I like CNG more than most other compressed fuels, but I'd still rather have batteries. I just don't like the idea of carrying a large tank full of anything under extremely high pressures. Accidents happen. Batteries can certainly short and possibly burn, in a small number of cases, under the right conditions, but it's going to take a good bit more time, time I could spend getting away from the car, than rupturing a pressure vessel. There is of course the ever present infrastructure problems with anything like that. 90% of the infrastructure for electric cars is already in place.


----------



## dladd (Jun 1, 2011)

jeremyjs said:


> I like CNG more than most other compressed fuels, but I'd still rather have batteries. I just don't like the idea of carrying a large tank full of anything under extremely high pressures. Accidents happen.

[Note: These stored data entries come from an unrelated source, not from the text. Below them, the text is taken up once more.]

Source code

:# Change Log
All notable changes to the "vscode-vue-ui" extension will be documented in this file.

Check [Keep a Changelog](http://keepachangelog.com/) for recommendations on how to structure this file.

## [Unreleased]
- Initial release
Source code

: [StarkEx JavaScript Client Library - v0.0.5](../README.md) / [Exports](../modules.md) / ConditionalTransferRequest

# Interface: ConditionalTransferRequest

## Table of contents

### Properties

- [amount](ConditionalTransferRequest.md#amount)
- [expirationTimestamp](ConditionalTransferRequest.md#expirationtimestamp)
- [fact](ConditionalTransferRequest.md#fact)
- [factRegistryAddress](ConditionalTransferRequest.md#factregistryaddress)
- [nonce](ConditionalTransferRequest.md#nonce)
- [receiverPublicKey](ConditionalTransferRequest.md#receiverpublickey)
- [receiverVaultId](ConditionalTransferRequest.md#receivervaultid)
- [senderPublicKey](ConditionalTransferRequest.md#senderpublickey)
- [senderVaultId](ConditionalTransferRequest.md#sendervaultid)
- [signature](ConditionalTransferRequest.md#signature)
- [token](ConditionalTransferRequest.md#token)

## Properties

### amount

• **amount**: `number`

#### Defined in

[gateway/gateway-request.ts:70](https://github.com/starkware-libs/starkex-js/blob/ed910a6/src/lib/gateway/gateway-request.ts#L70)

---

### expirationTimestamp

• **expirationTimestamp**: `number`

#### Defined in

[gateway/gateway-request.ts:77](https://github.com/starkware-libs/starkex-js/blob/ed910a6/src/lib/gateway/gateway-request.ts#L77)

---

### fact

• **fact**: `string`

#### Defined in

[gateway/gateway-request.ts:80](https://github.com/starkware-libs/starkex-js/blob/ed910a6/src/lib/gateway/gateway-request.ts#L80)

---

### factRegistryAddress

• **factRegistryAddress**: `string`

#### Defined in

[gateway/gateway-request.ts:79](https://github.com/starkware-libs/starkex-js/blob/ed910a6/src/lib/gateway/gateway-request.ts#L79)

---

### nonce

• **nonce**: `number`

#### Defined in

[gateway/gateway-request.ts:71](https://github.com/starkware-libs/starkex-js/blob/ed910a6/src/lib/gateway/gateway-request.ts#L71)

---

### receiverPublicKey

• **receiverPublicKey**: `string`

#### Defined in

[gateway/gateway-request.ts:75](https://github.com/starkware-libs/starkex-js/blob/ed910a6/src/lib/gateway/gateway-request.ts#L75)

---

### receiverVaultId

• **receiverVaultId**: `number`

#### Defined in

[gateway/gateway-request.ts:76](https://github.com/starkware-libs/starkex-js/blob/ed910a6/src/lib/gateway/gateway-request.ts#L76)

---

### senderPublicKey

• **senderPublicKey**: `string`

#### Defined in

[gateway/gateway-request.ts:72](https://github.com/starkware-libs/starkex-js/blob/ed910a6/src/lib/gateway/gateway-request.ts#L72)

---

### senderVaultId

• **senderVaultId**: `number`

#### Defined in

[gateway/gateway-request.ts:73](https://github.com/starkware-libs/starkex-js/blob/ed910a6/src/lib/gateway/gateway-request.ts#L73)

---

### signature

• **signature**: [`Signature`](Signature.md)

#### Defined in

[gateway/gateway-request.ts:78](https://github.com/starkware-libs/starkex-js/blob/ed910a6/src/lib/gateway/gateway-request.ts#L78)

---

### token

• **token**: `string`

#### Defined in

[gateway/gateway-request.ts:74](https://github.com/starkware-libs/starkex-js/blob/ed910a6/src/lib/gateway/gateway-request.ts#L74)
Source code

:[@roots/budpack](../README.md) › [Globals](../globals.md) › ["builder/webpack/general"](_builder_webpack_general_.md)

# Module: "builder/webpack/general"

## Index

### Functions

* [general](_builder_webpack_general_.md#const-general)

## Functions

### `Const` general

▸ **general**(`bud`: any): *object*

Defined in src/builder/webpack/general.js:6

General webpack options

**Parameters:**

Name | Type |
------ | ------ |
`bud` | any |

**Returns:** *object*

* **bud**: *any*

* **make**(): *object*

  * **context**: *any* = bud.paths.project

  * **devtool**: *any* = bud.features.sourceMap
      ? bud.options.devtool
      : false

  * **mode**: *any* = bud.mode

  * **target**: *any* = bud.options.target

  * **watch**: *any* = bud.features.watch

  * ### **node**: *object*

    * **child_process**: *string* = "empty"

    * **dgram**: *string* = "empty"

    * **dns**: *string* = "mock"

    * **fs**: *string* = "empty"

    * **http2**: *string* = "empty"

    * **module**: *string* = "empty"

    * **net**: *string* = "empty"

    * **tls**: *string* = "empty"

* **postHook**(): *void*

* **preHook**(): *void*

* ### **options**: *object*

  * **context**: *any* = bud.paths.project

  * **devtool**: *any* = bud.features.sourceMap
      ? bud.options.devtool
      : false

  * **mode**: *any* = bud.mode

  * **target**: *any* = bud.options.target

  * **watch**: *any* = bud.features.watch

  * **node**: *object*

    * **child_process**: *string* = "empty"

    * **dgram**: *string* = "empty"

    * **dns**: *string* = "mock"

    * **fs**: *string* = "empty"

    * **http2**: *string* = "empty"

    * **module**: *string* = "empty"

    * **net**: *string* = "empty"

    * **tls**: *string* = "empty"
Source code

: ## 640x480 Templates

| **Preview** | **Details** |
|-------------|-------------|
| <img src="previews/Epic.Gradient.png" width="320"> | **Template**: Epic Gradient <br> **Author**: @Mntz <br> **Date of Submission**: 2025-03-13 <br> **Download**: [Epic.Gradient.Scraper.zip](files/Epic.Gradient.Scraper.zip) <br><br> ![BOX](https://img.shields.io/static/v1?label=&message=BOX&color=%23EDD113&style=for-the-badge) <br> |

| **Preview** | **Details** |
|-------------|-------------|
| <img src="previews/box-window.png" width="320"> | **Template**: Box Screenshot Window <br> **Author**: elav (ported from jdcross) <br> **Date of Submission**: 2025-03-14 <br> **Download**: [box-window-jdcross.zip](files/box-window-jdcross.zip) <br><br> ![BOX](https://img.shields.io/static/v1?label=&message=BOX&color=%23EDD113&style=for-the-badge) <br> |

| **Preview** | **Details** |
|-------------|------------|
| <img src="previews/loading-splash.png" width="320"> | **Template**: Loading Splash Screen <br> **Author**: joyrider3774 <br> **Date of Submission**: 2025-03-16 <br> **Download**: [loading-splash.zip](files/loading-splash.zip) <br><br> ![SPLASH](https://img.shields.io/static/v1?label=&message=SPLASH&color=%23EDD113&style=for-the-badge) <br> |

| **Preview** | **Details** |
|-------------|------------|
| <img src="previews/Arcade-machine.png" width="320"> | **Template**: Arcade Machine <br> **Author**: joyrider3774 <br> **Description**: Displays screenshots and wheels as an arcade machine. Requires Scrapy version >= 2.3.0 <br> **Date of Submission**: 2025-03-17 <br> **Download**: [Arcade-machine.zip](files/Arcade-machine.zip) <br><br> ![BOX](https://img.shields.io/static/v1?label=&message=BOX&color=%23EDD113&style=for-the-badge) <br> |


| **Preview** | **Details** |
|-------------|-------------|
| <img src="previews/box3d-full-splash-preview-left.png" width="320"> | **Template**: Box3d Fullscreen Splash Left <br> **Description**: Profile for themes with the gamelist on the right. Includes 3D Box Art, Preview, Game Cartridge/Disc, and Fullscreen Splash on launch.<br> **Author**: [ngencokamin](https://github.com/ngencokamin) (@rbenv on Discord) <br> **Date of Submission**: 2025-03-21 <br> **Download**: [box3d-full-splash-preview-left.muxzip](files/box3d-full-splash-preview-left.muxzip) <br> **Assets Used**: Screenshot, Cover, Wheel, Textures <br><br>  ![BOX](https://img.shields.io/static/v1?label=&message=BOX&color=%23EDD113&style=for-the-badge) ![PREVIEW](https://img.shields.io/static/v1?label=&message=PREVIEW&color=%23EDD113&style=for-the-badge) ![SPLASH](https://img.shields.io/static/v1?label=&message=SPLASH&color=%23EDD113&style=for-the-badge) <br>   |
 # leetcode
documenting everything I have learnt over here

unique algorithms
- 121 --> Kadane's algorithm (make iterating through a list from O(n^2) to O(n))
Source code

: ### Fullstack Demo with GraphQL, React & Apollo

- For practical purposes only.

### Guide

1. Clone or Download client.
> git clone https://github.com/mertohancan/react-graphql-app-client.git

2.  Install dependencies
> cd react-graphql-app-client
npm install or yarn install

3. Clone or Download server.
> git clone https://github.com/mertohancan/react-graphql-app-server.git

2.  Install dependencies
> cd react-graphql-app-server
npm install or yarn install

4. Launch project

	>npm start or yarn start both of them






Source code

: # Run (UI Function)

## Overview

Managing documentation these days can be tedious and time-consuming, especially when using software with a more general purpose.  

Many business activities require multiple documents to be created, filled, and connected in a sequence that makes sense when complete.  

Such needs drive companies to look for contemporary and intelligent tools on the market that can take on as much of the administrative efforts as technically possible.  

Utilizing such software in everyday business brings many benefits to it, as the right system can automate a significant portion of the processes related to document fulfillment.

Batteries can certainly short and possibly burn, in a small number of cases, under the right conditions, but it's going to take a good bit more time, time I could spend getting away from the car, than rupturing a pressure vessel. There is of course the ever present infrastructure problems with anything like that. 90% of the infrastructure for electric cars is already in place.


it's funny, on the CNG side they say the same thing about electric. It's more dangerous (high voltage, EV fires etc) and dirtier (EV's powered by dirty coal power plants vs. clean CNG). 

As to infrastructure, I (and a lot of the US) have both electricity and natural gas already plumbed in my house. This is, in my opinion, why the powers that be are limiting both options. It's harder to control the fuel when it's already in the home.

Anyway, personally I like electric better, but CNG is a good stop-gap until batteries get cheaper/better. I'll continue with both for at least a few more years, in addition to the old van with a gasoline V10 that I also have.


----------



## jeremyjs (Sep 22, 2010)

dladd said:


> it's funny, on the CNG side they say the same thing about electric. It's more dangerous (high voltage, EV fires etc) and dirtier (EV's powered by dirty coal power plants vs. clean CNG).
> 
> As to infrastructure, I (and a lot of the US) have both electricity and natural gas already plumbed in my house. This is, in my opinion, why the powers that be are limiting both options. It's harder to control the fuel when it's already in the home.
> 
> Anyway, personally I like electric better, but CNG is a good stop-gap until batteries get cheaper/better. I'll continue with both for at least a few more years, in addition to the old van with a gasoline V10 that I also have.


True you already have CNG piped to your house, but you have to pressurize it, using electricity, to get a descent amount into the tank of the car. How much electricity, I have no idea. It's something to look into.


----------



## dladd (Jun 1, 2011)

jeremyjs said:


> True you already have CNG piped to your house, but you have to pressurize it, using electricity, to get a descent amount into the tank of the car. How much electricity, I have no idea. It's something to look into.


Including the cost of the natural gas and the electricity for the compressor, it's ~$1.00-$1.50/gallon equivilent to fill at home. The downside is the ~$10k initial investment for the wiring/compressor.  Payback isn't really possible, but some still do it. My wife drives right by SFO every commute, and there are 2-3 CNG stations right there, so it's not been an issue for us.

There has always been the lure of the $500 home compressor on the horizon, but like the lithium air battery, I'm not holding my breath.


----------